Tuesday, June 23, 2009

Spurious Titles

There is a tradition of spurious bibliography that includes many imaginary books mentioned in works of fiction, like Lovecraft and his Necronomicon; but also, less frequently, some truly imaginative titles appear in nonfictionin articles and reference books that seem on the surface to be entirely reliable and authoritative. How many of these references slip by even the most knowledgeable readers?

Ramsey Campbell apparently couldn’t resist the temptation to invent a new rarity when writing a column (“Ramsey Campbell, Probably” in Necrofile #27, Winter 1998) about a two-part 1983 article in Twilight Zone magazine in which R.S. Hadji, Thomas M. Disch, and Karl Edward Wagner recommended a bunch of obscure horror and weird fiction titles. (All of the titles they recommended were real, though some certainly seemed imaginary by their scarcity.) Campbell wrote that “the article deserves reprinting, guaranteed as it is to send all but the most arduous collector in search of treats as obscure as Francis Xavier Faversham’s The Rising of the Gorge.” Yes, Campbell’s tongue was clearly in his cheek in coming up with that title. For a title as as obscure as The Rising of the Gorge, arduous collectors will indeed search in vain.

Another that I know of appears as a ghost entry in Roger C. Schlobin’s The Literature of Fantasy: A Comprehensive, Annotated Bibliography of Modern Fantasy Fiction (1979). Here’s the entry:

Regor Clarkk

220. The Last of the Sorcerer-Dragon. Trans. [from the Welsh] Philip D. Baugher. West Hempstead, NY: Grail Press, 1944.

In this poignant and bittersweet love story, a young professor, on leave in the Gobi Desert, discovers the last of a race of sorcerous dragons. The dragons have guarded mankind since its beginning. The beautiful and compassionate reptile tells the young man the story of man’s beginning—a tale stripped of its Christian overtones that is influenced by the medieval love story, Tristan and Iseult, and which retells the Eden myth in a totally new and delightful way. Throughout, the tragedy of the slowly dying race of benevolent dragons is intertwined, and their powers gradually explained and transferred to the young professor. As she ends her tale, the dragon dies and the man suddenly realizes that he is now the one with the power to aid mankind. One of the least read and least noticed of all fantasy works.


The first clue to me that this was a spurious work, beyond the fact that I found no other reference to it anywhere, was in noticing that “Regor” is Roger spelled backwards—as in the first name of the bibliographer. And sure enough, Schlobin’s middle initial “C.” turned out to be short for Clark. I checked with Schlobin back in 2001, and he admitted that it was a ghost entry, and that I was the first to notice it, adding, “Of course, I did go on to write and publish the novel although [it is] between e-publishers at the moment.”
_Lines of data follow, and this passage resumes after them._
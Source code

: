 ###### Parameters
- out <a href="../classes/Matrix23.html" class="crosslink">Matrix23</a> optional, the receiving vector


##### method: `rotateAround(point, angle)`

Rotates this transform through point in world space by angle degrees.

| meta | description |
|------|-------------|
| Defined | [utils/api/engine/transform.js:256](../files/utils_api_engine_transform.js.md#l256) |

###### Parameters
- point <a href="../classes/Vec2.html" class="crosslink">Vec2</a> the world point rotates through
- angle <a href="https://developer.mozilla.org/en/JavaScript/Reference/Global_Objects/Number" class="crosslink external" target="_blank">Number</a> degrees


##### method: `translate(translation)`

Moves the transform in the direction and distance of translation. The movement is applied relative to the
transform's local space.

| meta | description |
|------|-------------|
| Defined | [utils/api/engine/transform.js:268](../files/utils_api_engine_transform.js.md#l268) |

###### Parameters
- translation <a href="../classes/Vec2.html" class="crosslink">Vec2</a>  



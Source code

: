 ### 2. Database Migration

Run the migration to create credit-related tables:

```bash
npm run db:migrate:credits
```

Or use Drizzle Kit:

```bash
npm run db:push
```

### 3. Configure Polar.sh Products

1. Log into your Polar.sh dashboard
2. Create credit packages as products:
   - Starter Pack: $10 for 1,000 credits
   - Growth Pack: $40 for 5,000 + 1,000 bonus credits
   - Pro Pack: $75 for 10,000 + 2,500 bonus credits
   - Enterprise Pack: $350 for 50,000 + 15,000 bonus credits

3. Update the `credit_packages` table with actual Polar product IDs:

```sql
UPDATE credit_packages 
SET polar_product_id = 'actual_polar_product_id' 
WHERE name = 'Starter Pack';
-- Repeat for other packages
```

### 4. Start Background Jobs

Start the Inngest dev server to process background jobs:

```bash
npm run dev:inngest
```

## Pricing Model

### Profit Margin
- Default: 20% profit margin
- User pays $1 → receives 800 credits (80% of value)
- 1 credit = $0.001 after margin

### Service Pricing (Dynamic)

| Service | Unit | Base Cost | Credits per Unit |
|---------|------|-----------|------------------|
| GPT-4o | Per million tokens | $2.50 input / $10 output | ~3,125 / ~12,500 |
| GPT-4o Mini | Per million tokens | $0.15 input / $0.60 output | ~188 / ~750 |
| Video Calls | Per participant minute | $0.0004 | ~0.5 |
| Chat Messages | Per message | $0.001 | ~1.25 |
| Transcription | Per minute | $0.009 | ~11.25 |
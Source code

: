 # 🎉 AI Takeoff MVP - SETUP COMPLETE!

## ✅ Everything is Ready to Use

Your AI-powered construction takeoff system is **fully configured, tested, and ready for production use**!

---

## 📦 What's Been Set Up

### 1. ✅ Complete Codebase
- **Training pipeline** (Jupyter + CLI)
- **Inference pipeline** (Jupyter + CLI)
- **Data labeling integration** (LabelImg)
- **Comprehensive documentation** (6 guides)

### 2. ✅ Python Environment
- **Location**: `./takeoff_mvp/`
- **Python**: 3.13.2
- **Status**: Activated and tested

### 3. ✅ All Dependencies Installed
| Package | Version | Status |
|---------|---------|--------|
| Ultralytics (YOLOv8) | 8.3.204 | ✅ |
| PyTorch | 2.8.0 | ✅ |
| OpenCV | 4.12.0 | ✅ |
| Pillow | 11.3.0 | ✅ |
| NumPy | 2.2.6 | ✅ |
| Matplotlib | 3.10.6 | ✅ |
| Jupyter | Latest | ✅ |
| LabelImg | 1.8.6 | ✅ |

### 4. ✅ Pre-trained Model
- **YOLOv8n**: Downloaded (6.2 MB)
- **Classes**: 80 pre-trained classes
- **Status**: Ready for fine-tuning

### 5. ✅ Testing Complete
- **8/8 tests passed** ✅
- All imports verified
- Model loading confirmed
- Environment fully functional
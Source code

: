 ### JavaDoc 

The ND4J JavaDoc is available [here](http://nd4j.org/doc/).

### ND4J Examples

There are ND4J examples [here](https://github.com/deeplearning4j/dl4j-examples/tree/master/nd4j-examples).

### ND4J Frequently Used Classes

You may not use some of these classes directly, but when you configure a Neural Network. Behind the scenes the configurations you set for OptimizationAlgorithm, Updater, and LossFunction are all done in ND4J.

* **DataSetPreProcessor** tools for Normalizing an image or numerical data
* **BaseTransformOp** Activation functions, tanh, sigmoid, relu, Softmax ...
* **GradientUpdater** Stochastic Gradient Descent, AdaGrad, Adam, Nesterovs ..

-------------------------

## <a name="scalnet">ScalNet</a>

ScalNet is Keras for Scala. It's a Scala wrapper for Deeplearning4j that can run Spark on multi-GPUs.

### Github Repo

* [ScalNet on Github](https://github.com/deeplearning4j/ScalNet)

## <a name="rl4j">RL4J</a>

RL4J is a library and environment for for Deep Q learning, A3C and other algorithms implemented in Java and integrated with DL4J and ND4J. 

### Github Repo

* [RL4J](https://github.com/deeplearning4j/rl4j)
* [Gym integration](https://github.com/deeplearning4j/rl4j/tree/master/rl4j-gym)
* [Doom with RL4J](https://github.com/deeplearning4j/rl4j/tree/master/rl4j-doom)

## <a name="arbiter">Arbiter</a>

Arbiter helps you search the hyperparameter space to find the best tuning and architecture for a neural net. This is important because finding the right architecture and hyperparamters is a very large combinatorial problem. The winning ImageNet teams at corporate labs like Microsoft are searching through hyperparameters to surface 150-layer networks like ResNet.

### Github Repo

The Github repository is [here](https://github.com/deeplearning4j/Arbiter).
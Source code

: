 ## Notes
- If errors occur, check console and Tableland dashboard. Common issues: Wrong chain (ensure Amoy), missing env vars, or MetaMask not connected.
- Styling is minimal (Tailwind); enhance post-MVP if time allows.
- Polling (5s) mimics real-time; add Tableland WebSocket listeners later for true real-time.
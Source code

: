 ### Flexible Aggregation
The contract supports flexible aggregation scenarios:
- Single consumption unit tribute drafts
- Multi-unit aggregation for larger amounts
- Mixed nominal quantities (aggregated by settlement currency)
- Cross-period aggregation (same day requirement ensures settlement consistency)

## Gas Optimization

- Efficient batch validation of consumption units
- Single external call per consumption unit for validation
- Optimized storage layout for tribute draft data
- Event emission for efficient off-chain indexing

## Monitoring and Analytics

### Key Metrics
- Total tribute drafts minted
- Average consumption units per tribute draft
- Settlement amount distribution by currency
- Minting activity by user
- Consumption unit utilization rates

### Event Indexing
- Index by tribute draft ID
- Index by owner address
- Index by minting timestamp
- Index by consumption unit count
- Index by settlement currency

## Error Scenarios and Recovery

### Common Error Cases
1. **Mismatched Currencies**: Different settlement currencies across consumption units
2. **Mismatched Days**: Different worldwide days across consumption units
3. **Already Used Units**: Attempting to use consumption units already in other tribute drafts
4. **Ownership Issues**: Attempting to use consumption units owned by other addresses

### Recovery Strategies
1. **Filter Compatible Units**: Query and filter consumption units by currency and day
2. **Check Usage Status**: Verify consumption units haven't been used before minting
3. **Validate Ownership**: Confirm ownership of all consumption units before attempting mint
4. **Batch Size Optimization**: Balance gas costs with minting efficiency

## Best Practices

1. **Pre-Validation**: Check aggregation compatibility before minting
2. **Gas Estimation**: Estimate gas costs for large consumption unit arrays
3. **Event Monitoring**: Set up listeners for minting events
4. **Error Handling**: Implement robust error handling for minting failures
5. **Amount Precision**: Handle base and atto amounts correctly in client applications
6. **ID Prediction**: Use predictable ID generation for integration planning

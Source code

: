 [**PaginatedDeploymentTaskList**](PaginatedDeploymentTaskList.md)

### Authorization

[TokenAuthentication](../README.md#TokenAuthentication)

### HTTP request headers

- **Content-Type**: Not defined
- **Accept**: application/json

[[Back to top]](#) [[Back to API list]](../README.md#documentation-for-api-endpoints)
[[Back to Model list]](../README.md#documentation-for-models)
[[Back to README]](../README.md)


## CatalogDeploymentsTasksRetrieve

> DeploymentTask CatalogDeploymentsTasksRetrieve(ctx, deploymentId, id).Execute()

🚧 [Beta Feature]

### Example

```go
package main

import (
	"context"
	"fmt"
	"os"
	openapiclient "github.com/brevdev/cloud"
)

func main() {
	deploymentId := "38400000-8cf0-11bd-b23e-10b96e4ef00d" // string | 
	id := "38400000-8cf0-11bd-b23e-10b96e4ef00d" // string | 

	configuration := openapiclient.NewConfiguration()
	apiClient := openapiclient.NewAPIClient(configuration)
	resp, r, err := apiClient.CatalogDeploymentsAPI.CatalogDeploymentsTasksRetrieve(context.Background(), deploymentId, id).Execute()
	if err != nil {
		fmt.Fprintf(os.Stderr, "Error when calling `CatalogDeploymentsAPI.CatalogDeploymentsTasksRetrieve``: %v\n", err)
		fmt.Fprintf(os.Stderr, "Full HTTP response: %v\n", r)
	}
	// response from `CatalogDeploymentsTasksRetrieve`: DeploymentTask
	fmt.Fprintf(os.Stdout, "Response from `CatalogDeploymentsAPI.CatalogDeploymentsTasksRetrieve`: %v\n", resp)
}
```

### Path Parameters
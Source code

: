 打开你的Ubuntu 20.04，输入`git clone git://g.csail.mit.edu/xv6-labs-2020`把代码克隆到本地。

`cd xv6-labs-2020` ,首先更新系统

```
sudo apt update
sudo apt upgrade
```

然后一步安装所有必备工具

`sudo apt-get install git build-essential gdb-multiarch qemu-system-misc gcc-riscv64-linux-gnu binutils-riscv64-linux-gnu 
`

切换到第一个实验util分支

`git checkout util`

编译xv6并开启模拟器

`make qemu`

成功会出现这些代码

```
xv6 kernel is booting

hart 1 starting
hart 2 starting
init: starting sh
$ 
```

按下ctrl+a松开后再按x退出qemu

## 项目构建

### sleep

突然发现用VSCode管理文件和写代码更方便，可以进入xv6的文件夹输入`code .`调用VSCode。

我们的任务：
My all-time favorite bogus entries are to be found in the two editions of John Bartlett’s Familiar Quotations as edited by Christopher Morley. These are the Eleventh Edition, published in 1940, and the Twelfth Edition, published in 1951. Among Morley’s imaginative additions is one quotation attributed to Sir Eustace Peachtree (floruit 1640) who (supposedly) wrote in The Dangers of This Mortall Life:


Among the notionable dictes of antique Rome was the fancy that when men heard thunder on the left the gods had somewhat of special advertisement to impart. Then did the prudent pause and lay down their affaire to study what omen Jove intended.

(page 184 of both the 1940 and 1951 editions)

This quotation appears on the title page of Morley’s novel Thunder on the Left (1925), which Morley admitted that he made up for the purpose of his novel.

The best of all spurious references is the quote which ends the section headed “Of Unknown Authorship”:

Nunc scripsi totum: pro Christo da mihi potum.

Monkish inscription at the end of medieval manuscripts


(page 957 of the 1940 edition; page 1219 of the 1951 edition, where it is moved to the end of the section of “Miscellaneous Translations”)


It translates, in essence, “I’ve finished the job, for Christ’s sake give me a drink.”


Does anyone know of further examples of spurious academic bibliography?